*Exercise description*. Output exactly what appears from the line containing "### Rest Pararmeter with Functions" to the end of the data below, and nothing more.

====== Material provided ======

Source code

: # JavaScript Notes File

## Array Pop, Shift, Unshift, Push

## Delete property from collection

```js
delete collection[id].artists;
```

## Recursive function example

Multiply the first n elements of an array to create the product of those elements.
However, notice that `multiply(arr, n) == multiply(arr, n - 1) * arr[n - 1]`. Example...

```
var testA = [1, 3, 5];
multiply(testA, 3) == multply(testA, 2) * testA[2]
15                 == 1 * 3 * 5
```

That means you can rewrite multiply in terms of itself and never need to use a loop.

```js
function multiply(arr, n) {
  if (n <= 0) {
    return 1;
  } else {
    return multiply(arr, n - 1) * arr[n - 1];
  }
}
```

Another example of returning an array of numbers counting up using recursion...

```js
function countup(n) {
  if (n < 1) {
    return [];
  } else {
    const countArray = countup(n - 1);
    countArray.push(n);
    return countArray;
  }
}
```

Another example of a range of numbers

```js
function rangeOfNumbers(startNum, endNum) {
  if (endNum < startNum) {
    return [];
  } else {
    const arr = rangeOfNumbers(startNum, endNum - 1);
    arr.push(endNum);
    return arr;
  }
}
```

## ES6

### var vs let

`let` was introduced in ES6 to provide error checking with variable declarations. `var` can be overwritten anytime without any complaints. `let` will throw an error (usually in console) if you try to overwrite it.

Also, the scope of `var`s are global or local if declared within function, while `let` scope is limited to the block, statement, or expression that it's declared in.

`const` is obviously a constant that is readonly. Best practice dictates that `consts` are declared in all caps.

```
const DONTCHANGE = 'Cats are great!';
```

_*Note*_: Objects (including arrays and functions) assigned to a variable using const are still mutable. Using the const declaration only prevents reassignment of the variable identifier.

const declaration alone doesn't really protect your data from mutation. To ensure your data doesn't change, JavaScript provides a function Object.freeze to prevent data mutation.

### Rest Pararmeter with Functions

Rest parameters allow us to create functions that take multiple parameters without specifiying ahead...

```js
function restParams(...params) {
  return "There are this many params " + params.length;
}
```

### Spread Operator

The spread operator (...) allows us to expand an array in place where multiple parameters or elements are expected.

======

*Result of the exercise*.
### Rest Pararmeter with Functions

Rest parameters allow us to create functions that take multiple parameters without specifiying ahead...

```js
function restParams(...params) {
  return "There are this many params " + params.length;
}
```

### Spread Operator

The spread operator (...) allows us to expand an array in place where multiple parameters or elements are expected.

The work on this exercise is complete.